Stal Stalowa Wola ma trzy punkty nad Nadwiślanem Góra, ale w perspektywie zostaje jej jeszcze spotkanie z Okocimskim Brzesko, za które bez gry zyska trzy punkty. Poza tym mają korzystny bilans bezpośrednich meczów z Nadwiślanem. Jeśli Stal pomyślnie przebrnie proces licencyjny to w nowym sezonie znów zagra w II lidze.
Zawodnicy Stali zagrali bardzo słabe spotkanie. Do przerwy przegrywali już 0-2. Po zmianie stron nie wykorzystali rzutu karnego.

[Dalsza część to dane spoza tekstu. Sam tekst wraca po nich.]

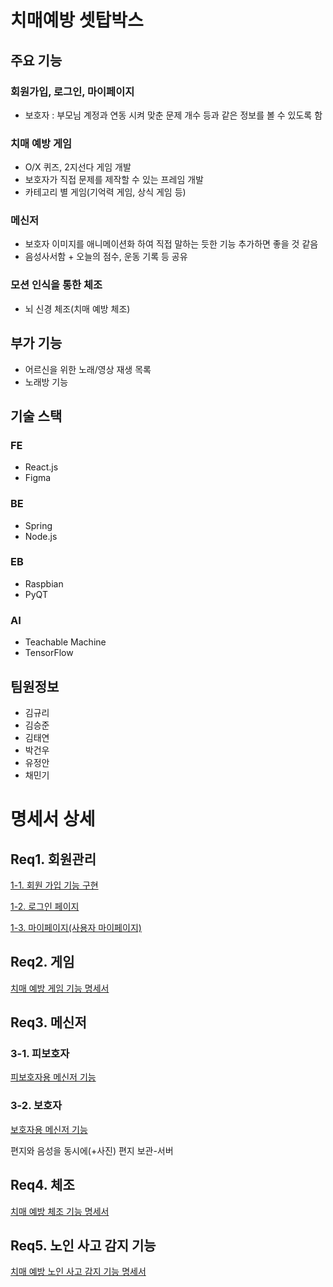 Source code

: # 치매예방 셋탑박스

## 주요 기능
### 회원가입, 로그인, 마이페이지
- 보호자 : 부모님 계정과 연동 시켜 맞춘 문제 개수 등과 같은 정보를 볼 수 있도록 함
### 치매 예방 게임
- O/X 퀴즈, 2지선다 게임 개발
- 보호자가 직접 문제를 제작할 수 있는 프레임 개발
- 카테고리 별 게임(기억력 게임, 상식 게임 등)
### 메신저
- 보호자 이미지를 애니메이션화 하여 직접 말하는 듯한 기능 추가하면 좋을 것 같음
- 음성사서함 + 오늘의 점수, 운동 기록 등 공유
### 모션 인식을 통한 체조
- 뇌 신경 체조(치매 예방 체조)

## 부가 기능
- 어르신을 위한 노래/영상 재생 목록
- 노래방 기능

## 기술 스택
### FE
- React.js
- Figma
### BE
- Spring
- Node.js
### EB
- Raspbian
- PyQT
### AI
- Teachable Machine
- TensorFlow

## 팀원정보
- 김규리
- 김승준
- 김태연
- 박건우
- 유정안
- 채민기
  

# 명세서 상세
## Req1. 회원관리
[1-1. 회원 가입 기능 구현](https://www.notion.so/8a7d3755a59f422689f04f721e019c69)

[1-2. 로그인 페이지](https://www.notion.so/7c98729e1065469487aa44c64d9dc19d)

[1-3. 마이페이지(사용자 마이페이지)](https://www.notion.so/75caaba9bc7846c2b0b7cdf2d0c980f9)

## Req2. 게임

[치매 예방 게임 기능 명세서](https://www.notion.so/9f1c2a5a990049aba4d36304adc1f35b)

## Req3. 메신저
### 3-1. 피보호자

[피보호자용 메신저 기능](https://www.notion.so/5fde7337870b41d8b10a4f1369d1689d)

### 3-2. 보호자

[보호자용 메신저 기능](https://www.notion.so/068cd37f972a48e6bc3ca3c36d1c7a89)

편지와 음성을 동시에(+사진)
편지 보관-서버

## Req4. 체조
[치매 예방 체조 기능 명세서](https://www.notion.so/d542888b4e884f66b168c6e3240e8ec9)

## Req5. 노인 사고 감지 기능
[치매 예방 노인 사고 감지 기능 명세서](https://www.notion.so/9e2548d472c34675997c96ce733c8c4b)
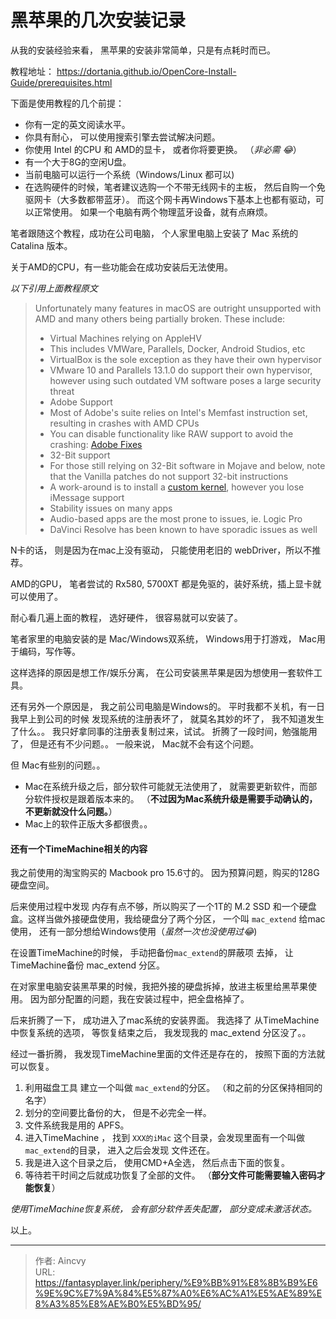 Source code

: # 黑苹果的几次安装记录


从我的安装经验来看， 黑苹果的安装非常简单，只是有点耗时而已。

教程地址：  https://dortania.github.io/OpenCore-Install-Guide/prerequisites.html

下面是使用教程的几个前提：

- 你有一定的英文阅读水平。
- 你具有耐心， 可以使用搜索引擎去尝试解决问题。
- 你使用 Intel 的CPU 和 AMD的显卡， 或者你将要更换。 （*非必需 :joy:*）
- 有一个大于8G的空闲U盘。
- 当前电脑可以运行一个系统（Windows/Linux 都可以)
- 在选购硬件的时候，笔者建议选购一个不带无线网卡的主板， 然后自购一个免驱网卡（大多数都带蓝牙）。 而这个网卡再Windows下基本上也都有驱动，可以正常使用。 如果一个电脑有两个物理蓝牙设备，就有点麻烦。  



笔者跟随这个教程，成功在公司电脑， 个人家里电脑上安装了 Mac 系统的 Catalina 版本。

关于AMD的CPU，有一些功能会在成功安装后无法使用。

*以下引用上面教程原文*

>Unfortunately many features in macOS are outright unsupported with AMD and many others being partially broken. These include:
>
>- Virtual Machines relying on AppleHV
>  - This includes VMWare, Parallels, Docker, Android Studios, etc
>  - VirtualBox is the sole exception as they have their own hypervisor
>  - VMware 10 and Parallels 13.1.0 do support their own hypervisor, however using such outdated VM software poses a large security threat
>- Adobe Support
>  - Most of Adobe's suite relies on Intel's Memfast instruction set, resulting in crashes with AMD CPUs
>  - You can disable functionality like RAW support to avoid the crashing: [Adobe Fixes](https://gist.github.com/naveenkrdy/26760ac5135deed6d0bb8902f6ceb6bd)
>- 32-Bit support
>  - For those still relying on 32-Bit software in Mojave and below, note that the Vanilla patches do not support 32-bit instructions
>  - A work-around is to install a [custom kernel](https://amd-osx.com/download/kernel.html), however you lose iMessage support
>- Stability issues on many apps
>  - Audio-based apps are the most prone to issues, ie. Logic Pro
>  - DaVinci Resolve has been known to have sporadic issues as well

N卡的话， 则是因为在mac上没有驱动， 只能使用老旧的 webDriver，所以不推荐。 

AMD的GPU， 笔者尝试的 Rx580, 5700XT 都是免驱的，装好系统，插上显卡就可以使用了。



耐心看几遍上面的教程， 选好硬件， 很容易就可以安装了。

笔者家里的电脑安装的是 Mac/Windows双系统， Windows用于打游戏， Mac用于编码，写作等。

这样选择的原因是想工作/娱乐分离， 在公司安装黑苹果是因为想使用一套软件工具。

还有另外一个原因是， 我之前公司电脑是Windows的。 平时我都不关机，有一日我早上到公司的时候 发现系统的注册表坏了， 就莫名其妙的坏了， 我不知道发生了什么。。   我只好拿同事的注册表复制过来，试试。 折腾了一段时间，勉强能用了， 但是还有不少问题。。  一般来说， Mac就不会有这个问题。

 但 Mac有些别的问题。。  

- Mac在系统升级之后，部分软件可能就无法使用了， 就需要更新软件，而部分软件授权是跟着版本来的。  （**不过因为Mac系统升级是需要手动确认的， 不更新就没什么问题。**） 
- Mac上的软件正版大多都很贵。。  



#### 还有一个TimeMachine相关的内容

我之前使用的淘宝购买的 Macbook pro 15.6寸的。  因为预算问题，购买的128G硬盘空间。 

后来使用过程中发现 内存有点不够，所以购买了一个1T的 M.2 SSD 和一个硬盘盒。这样当做外接硬盘使用，我给硬盘分了两个分区， 一个叫 `mac_extend` 给mac使用， 还有一部分想给Windows使用（*虽然一次也没使用过:joy:*)

在设置TimeMachine的时候， 手动把备份`mac_extend`的屏蔽项 去掉， 让TimeMachine备份 mac_extend 分区。

在对家里电脑安装黑苹果的时候，我把外接的硬盘拆掉，放进主板里给黑苹果使用。  因为部分配置的问题，我在安装过程中，把全盘格掉了。

后来折腾了一下， 成功进入了mac系统的安装界面。 我选择了 从TimeMachine中恢复系统的选项， 等恢复结束之后， 我发现我的 mac_extend 分区没了。。 

经过一番折腾， 我发现TimeMachine里面的文件还是存在的， 按照下面的方法就可以恢复。

1. 利用磁盘工具 建立一个叫做 `mac_extend`的分区。 （和之前的分区保持相同的名字）
2. 划分的空间要比备份的大， 但是不必完全一样。
3. 文件系统我是用的 APFS。
4. 进入TimeMachine ， 找到 `XXX的iMac` 这个目录，会发现里面有一个叫做`mac_extend`的目录， 进入之后会发现 文件还在。
5. 我是进入这个目录之后， 使用CMD+A全选， 然后点击下面的恢复。 
6. 等待若干时间之后就成功恢复了全部的文件。  （**部分文件可能需要输入密码才能恢复**）



*使用TimeMachine恢复系统， 会有部分软件丢失配置， 部分变成未激活状态。*

以上。


---

> 作者: Aincvy  
> URL: https://fantasyplayer.link/periphery/%E9%BB%91%E8%8B%B9%E6%9E%9C%E7%9A%84%E5%87%A0%E6%AC%A1%E5%AE%89%E8%A3%85%E8%AE%B0%E5%BD%95/  

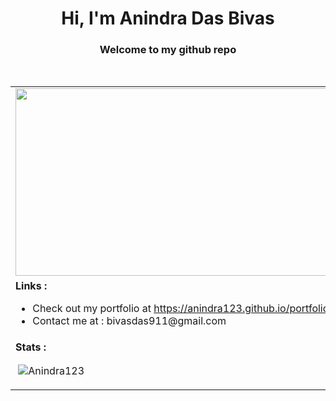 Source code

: <h1 align="center">Hi, I'm Anindra Das Bivas </h1>
<h3 align="center"><b>Welcome to my github repo</b></h3>
<br>
<table>
<tr>
<td>
<img src="https://i.imgur.com/aeY3JW2.gif" width = "700" height="300"/>
</td>
<td align="justify">
<b>About me :</b>
<br>
I am currently a student studying computer science and engineering at 
<a href="https://www.aiub.edu/">AIUB</a> and trying to learn full-stack web development in my free time.
</td>  
</tr>
<tr >
<td colspan="2">
<b>Links :</b>
<ul>
<li>
    Check out my portfolio at <a href="https://anindra123.github.io/portfolio/">https://anindra123.github.io/portfolio/</a>
</li>
<li>
    Contact me at : <a>bivasdas911@gmail.com</a>
</li>
</ul>
</td>
<tr>
<td colspan="2">
<b>Stats :</b><br>
<p>&nbsp;<img align="center" src="https://github-readme-stats.vercel.app/api?username=Anindra123&show_icons=true&locale=en" alt="Anindra123" /></p>
</td>
</tr>
</tr>
</table>
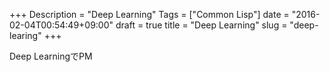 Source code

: +++
Description = "Deep Learning"
Tags = ["Common Lisp"]
date = "2016-02-04T00:54:49+09:00"
draft = true
title = "Deep Learning"
slug = "deep-learing"
+++

Deep LearningでPM

<!--more-->
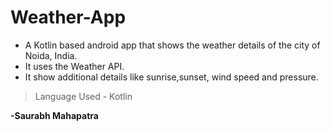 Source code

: # Weather-App
* A Kotlin based android app that shows the weather details of the city of Noida, India.
* It uses the Weather API.
* It show additional details like sunrise,sunset, wind speed and pressure.
> Language Used - Kotlin

**-Saurabh Mahapatra**
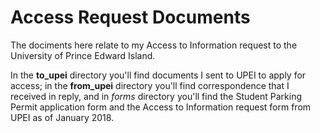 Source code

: # Access Request Documents

The dociments here relate to my Access to Information request to the University of Prince Edward Island.

In the **to_upei** directory you'll find documents I sent to UPEI to apply for access; in the **from_upei** directory you'll find correspondence that I received in reply, and in *forms* directory you'll find the Student Parking Permit application form and the Access to Information request form from UPEI as of January 2018.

Strzał Bartłomieja Bartosiaka obronił Piotr Smołuch.
STAL STALOWA WOLA - LEGIONOVIA LEGIONOWO 0-5 (0-2)
0-2 Hubert Tylec (39)
0-3 Jarosław Wieczorek (69-karny)
0-4 Rafał Wolsztyński (76)
0-5 Rafał Wolsztyński (81)
Stal: Wietecha - Bartkiewicz, Wawrzyński, Wrona (77 Łanucha), Kowalski - Oziębała, Kantor, Stelmach, Giel, Bartosiak (71 Mistrzyk) - Płonka.
Legionovia: Smołuch - Goliński (66 Grzelak), Wiktorski, Bajat, Michalak - Garyga (79 Miś), Milewski (73 Kopka), Wieczorek, Wolsztyński, Tylec (70 Kalinowski) - Wolsztyński.
Sędziował Mirosław Górecki (Katowice). Żółte kartki: Mistrzyk, Kantor - Smołuch, Goliński, Ł. Wolsztyński.